On Aug 10, 2015, at 1:19 PM, John Carmack <jo...@oculus.com> wrote:

> We are just getting ready to “release” my son’s little Racket game, but after 
> doing all the development on OS-X, I find that the windows performance is 
> terrible.  In hindsight, we should have just used bitmap / dc drawing 
> directly, but it grew out of playing with HTDP / Realm of Racket examples.
>  
> It is a scrolling game, with a 4096 x 640 bitmap drawn into a 1280 x 640 
> window.


[And I thought that by restricting the image size I could prevent that problem.]

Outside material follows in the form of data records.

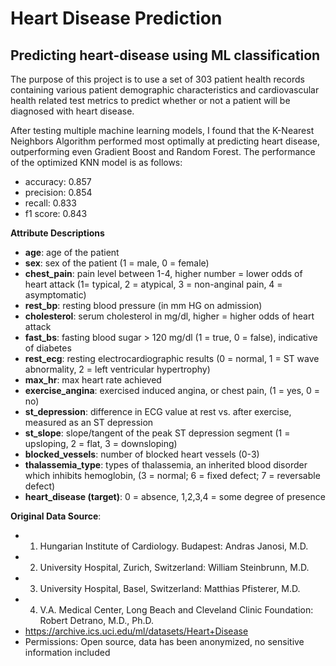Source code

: # Heart Disease Prediction
## Predicting heart-disease using ML classification



The purpose of this project is to use a set of 303 patient health records containing various patient demographic characteristics and cardiovascular health related test metrics to predict whether or not a patient will be diagnosed with heart disease. 

After testing multiple machine learning models, I found that the K-Nearest Neighbors Algorithm performed most optimally at predicting heart disease, outperforming even Gradient Boost and Random Forest. The performance of the optimized KNN model is as follows:

- accuracy:  0.857
- precision:  0.854
- recall:  0.833
- f1 score:  0.843

**Attribute Descriptions**
- **age**: age of the patient
- **sex**: sex of the patient (1 = male, 0 = female) 
- **chest_pain**: pain level between 1-4, higher number = lower odds of heart attack (1= typical, 2 = atypical, 3 = non-anginal pain, 4 = asymptomatic) 
- **rest_bp**: resting blood pressure (in mm HG on admission) 
- **cholesterol**: serum cholesterol in mg/dl, higher = higher odds of heart attack 
- **fast_bs**: fasting blood sugar > 120 mg/dl (1 = true, 0 = false), indicative of diabetes 
- **rest_ecg**: resting electrocardiographic results (0 = normal, 1 = ST wave abnormality, 2 = left ventricular hypertrophy)
- **max_hr**: max heart rate achieved 
- **exercise_angina**: exercised induced angina, or chest pain, (1 = yes, 0 = no) 
- **st_depression**: difference in ECG value at rest vs. after exercise, measured as an ST depression 
- **st_slope**: slope/tangent of the peak ST depression segment (1 = upsloping, 2 = flat, 3 = downsloping) 
- **blocked_vessels**: number of blocked heart vessels (0-3) 
- **thalassemia_type**: types of thalassemia, an inherited blood disorder which inhibits hemoglobin, (3 = normal; 6 = fixed defect; 7 = reversable defect) 
- **heart_disease (target)**: 0 = absence, 1,2,3,4 = some degree of presence

**Original Data Source**: 
- 1. Hungarian Institute of Cardiology. Budapest: Andras Janosi, M.D.
- 2. University Hospital, Zurich, Switzerland: William Steinbrunn, M.D.
- 3. University Hospital, Basel, Switzerland: Matthias Pfisterer, M.D.
- 4. V.A. Medical Center, Long Beach and Cleveland Clinic Foundation: Robert Detrano, M.D., Ph.D.
- https://archive.ics.uci.edu/ml/datasets/Heart+Disease
- Permissions: Open source, data has been anonymized, no sensitive information included

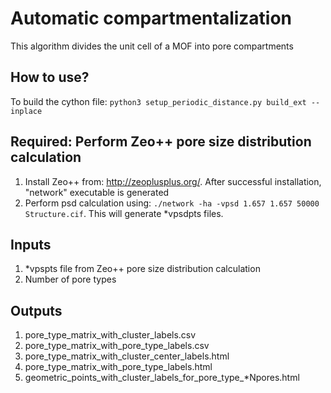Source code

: # Automatic compartmentalization
This algorithm divides the unit cell of a MOF into pore compartments


## How to use?
To build the cython file:
`python3 setup_periodic_distance.py build_ext --inplace`


## Required: Perform Zeo++ pore size distribution calculation
1. Install Zeo++ from: http://zeoplusplus.org/. After successful installation, "network" executable is generated
2. Perform psd calculation using: `./network -ha -vpsd 1.657 1.657 50000 Structure.cif`. This will generate *vpsdpts files.


## Inputs
1. *vpspts file from Zeo++ pore size distribution calculation
2. Number of pore types

## Outputs
1. pore_type_matrix_with_cluster_labels.csv
2. pore_type_matrix_with_pore_type_labels.csv
3. pore_type_matrix_with_cluster_center_labels.html
4. pore_type_matrix_with_pore_type_labels.html
5. geometric_points_with_cluster_labels_for_pore_type_*Npores.html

> It started out with the map just being a big image composed with place-image 
> for each solid object, but that got incrementally slower for every block in 
> the map.  Freezing the image made it even slower.
>  
> On the mac at least, I found that if I manually created a bitmap and draw the 
> objects into it with (send dc draw-bitmap …) then it would draw quickly, but 
> only if I used (send hidden-canvas make-bitmap …) to create the bitmap.  
> Using (make-platform-butmap …) or (make-screen-bitmap …) both resulted in 
> slow performance.
>  
> On windows, it seems I always get slow performance.
>  
> A simple testbed program that just draws the bitmap to a window with (send dc 
> draw-bitmap …) is fast, but the (place-image …) of the bitmap in the 
> 2htdp/universe program is slow, and it does seem to get slower with 
> increasing bitmap size.
>  
> Any suggestions to save us from having to rewrite all the drawing code?


place-image is highly protective and prunes the two images that are composed so 
that we get the 'expected' behavior (e.g., a line that crosses the boundary of 
a scene is cut off). I suspect that functions such as overlay and underlay and 
their cousins (same teachpack) are somewhat faster and may help here -- if you 
know that the images don't need pruning. Otherwise you repeat this calculation. 

In general, I will freely admit that 2htdp/universe and 2htdp/image were 
designed for learners from middle school through freshman year college. not 
full-fledged programs. We definitely need to think about a growth path from 
these simple libraries to performant programs, w/o giving up their functional 
character. It is possible and some of Jay's work goes in this direction (see 
package catalog). Our challenge is to make these approaches more compatible 

-- Matthias

p.s. Robby (in Europe) and Jay may have a better take on how to improve the 
performance of the image part of your program.